“We will talk about this later,” he said. “For now, I shall retire to my room and read . . .” He paused to swallow. “About poor Omarak . . . for my edification.”
He didn’t make it to his room. He had stopped because he needed to rest and then, taken by surprise, he’d lost his carefully maintained equilibrium. After no more than a few steps he stopped again, his guards circling back like flocking birds, their dress capes swinging. When the king pointed to a door nearby, no one knew why. They all stared. It was just a door to one of many small reception rooms off this hallway. Then the king was stumbling toward it, and his guards were leaping ahead of him to get it open and check the room before he entered.
Two startled men who probably expected their conversation to be undisturbed were summarily ejected as the rest of the royal entourage surged in after the king. Swept along like a small rock in a flood, I went with them. I heard the queen say quite bitterly, “You fool,” and heard the king breathily concede. I could see nothing but the backside of the man ahead of me. I did not see her turn and stalk away from him, only heard the people around me catch their breath. In the shocked silence, there was a soft patter of objects hitting the floor as she lifted a bowl from a side table and ruthlessly emptied it.
“My king.” Evidently, she offered it to him just in time.
“Unkingly,” he said when he was done being sick, still bent over, his hand on his thigh. The queen pulled the bowl away and passed it to her attendant, who received it without any change in expression and immediately passed it on.
Without any warning, the king’s knees buckled. The queen tried to catch him, but he slid through her arms, too heavy to hold. Unwilling to let him go, she dropped as well, velvet and silk robes billowing all around as they sank to the ground together.
“Poison,” someone whispered, and I heard the dreadful word repeating through the room.
“But he hasn’t eaten anything!” a horrified Philologos protested.
“He ate no breakfast,” Hilarion confirmed. “He didn’t touch his dinner last night.”
“He hasn’t drunk anything today, either,” said Sotis.
“Nothing?” said the queen.
“Nothing,” they assured her.
“Nothing?”
Assurances died on their lips.
The king wasn’t poisoned; he was ill and none of them had noticed. She lifted a shaking hand to his forehead to feel the heat burning through his skin. I’m surprised his attendants had the courage to stay still in the face of her rage. I was moving already.
“He was sick in the night,” confessed Verimius. He must have seen the evidence.
“Your Majesty, I am sorry. I assumed it was just the nightm—” Hilarion said, before he checked his runaway tongue.

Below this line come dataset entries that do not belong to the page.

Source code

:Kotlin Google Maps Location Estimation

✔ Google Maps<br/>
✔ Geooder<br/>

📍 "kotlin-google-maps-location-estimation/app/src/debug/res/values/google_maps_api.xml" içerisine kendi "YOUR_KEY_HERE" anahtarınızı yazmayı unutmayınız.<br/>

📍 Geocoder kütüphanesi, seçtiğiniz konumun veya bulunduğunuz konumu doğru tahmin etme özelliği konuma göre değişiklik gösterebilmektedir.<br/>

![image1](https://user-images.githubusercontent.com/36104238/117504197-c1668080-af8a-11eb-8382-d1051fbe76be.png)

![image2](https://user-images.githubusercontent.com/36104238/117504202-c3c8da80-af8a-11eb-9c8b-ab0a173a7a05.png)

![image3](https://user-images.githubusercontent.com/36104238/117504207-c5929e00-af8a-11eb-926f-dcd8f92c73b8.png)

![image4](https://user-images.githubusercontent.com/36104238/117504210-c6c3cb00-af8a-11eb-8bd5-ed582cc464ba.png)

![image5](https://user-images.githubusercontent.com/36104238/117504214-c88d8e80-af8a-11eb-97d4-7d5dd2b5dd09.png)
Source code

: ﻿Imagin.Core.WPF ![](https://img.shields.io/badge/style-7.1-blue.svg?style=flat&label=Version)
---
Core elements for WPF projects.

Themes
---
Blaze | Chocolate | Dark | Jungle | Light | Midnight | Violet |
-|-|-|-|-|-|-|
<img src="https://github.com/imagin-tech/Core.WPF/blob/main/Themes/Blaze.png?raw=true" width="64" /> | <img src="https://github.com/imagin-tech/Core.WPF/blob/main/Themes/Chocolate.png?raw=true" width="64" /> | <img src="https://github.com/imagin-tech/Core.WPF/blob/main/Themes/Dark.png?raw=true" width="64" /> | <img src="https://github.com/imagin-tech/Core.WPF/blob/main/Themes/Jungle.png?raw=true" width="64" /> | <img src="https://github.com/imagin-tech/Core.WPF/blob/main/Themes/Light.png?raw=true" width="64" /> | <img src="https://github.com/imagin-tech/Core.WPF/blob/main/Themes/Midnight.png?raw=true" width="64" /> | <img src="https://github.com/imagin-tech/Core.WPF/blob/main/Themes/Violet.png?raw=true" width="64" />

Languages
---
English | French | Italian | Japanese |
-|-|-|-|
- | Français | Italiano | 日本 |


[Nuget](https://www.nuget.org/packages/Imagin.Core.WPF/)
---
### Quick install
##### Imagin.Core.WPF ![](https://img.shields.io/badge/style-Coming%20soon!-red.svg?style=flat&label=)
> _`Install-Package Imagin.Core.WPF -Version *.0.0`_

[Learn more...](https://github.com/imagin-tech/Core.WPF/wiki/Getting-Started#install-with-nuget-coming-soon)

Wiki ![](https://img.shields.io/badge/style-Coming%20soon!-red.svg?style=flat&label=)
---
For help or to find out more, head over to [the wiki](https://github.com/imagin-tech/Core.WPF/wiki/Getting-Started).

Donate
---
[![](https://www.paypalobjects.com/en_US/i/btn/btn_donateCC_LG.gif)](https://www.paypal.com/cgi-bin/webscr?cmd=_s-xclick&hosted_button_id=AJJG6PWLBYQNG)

The queen bent down over the king. “Why didn’t you say something?” she asked.
The king, eyes still closed, waved his hand at the scene all around him. “I can’t imagine,” he said.
“We cannot lose you,” said the queen fiercely.
“So, so, so,” whispered the king, deeply weary. “I just heard.”
In the doorway, a large man in the green sash of a healer was forcing his way through the crowd.
“Galen,” said the king with a sigh. “Can you tell him I died?”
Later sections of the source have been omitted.